◆ WORK ITEM ◆
Copy out each line of the entries where the word "Task" is present.

◆ INPUT DATA ◆

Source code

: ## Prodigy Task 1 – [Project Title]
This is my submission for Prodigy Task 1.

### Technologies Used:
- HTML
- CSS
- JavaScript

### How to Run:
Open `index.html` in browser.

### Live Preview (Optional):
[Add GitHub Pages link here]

◆ SOLUTION BELOW ◆
: ## Prodigy Task 1 – [Project Title]
This is my submission for Prodigy Task 1.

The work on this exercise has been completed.